Required action » Write out again, please, the records below from the first line to the line holding "by medical specialty", inclusive, and nothing else.

Supplied data »
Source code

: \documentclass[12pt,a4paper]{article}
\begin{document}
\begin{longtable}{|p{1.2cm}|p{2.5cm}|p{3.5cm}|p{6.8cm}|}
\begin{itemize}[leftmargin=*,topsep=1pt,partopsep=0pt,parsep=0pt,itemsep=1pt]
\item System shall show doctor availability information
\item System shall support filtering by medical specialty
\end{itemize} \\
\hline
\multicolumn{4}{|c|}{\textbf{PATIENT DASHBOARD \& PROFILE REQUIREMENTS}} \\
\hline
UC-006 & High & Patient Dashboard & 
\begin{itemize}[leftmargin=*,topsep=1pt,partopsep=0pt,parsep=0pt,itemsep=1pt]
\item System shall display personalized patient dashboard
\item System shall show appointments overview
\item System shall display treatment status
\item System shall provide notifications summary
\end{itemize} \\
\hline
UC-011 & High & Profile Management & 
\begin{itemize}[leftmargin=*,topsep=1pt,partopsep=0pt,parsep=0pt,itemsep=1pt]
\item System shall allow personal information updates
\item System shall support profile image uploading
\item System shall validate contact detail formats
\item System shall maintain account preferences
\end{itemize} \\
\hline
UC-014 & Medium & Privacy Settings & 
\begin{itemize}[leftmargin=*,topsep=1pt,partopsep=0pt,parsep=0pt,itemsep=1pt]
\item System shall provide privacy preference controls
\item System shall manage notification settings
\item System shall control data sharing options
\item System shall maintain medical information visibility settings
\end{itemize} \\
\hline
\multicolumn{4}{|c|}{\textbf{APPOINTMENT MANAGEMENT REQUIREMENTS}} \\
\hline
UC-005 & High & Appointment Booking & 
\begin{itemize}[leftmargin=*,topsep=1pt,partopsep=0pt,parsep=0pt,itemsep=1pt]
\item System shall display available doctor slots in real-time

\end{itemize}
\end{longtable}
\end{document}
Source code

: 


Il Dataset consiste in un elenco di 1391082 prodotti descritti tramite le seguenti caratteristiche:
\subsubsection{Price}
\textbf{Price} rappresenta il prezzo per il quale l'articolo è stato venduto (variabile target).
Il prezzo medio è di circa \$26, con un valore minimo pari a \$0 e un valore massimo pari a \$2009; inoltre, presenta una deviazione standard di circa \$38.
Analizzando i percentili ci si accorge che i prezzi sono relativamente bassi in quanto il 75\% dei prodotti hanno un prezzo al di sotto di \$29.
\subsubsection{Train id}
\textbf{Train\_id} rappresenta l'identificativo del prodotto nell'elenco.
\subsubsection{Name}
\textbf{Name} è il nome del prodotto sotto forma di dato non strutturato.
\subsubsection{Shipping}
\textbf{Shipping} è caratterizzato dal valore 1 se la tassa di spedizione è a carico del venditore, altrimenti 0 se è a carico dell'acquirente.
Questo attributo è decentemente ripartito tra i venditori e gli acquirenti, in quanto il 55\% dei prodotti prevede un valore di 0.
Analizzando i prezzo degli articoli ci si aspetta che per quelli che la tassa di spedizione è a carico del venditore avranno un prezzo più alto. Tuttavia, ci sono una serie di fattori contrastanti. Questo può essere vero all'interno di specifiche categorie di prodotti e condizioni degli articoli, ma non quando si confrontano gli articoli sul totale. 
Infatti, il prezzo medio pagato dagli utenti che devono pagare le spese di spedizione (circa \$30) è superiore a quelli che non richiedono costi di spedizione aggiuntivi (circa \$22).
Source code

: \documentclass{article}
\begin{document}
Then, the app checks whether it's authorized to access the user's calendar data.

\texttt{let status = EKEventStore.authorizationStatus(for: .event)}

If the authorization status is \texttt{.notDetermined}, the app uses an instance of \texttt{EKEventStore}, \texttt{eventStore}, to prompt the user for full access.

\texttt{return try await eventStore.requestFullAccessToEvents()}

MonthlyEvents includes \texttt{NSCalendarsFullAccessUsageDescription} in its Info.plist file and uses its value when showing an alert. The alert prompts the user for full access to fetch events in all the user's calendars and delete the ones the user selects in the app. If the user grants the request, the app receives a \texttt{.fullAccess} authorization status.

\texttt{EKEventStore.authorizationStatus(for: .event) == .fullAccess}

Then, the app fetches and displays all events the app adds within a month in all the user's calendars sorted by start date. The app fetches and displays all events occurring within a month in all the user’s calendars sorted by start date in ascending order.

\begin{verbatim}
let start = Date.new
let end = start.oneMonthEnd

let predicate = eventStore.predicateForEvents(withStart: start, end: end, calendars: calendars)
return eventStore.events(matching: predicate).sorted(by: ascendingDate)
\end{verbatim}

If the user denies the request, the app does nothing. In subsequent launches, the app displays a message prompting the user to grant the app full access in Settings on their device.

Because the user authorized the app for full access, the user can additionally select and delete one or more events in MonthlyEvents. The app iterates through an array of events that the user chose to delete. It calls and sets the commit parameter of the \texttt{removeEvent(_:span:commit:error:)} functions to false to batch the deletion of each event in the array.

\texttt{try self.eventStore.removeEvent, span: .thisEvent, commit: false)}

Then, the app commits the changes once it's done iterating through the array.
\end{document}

Task output »
Source code

: \documentclass[12pt,a4paper]{article}
\begin{document}
\begin{longtable}{|p{1.2cm}|p{2.5cm}|p{3.5cm}|p{6.8cm}|}
\begin{itemize}[leftmargin=*,topsep=1pt,partopsep=0pt,parsep=0pt,itemsep=1pt]
\item System shall show doctor availability information
\item System shall support filtering by medical specialty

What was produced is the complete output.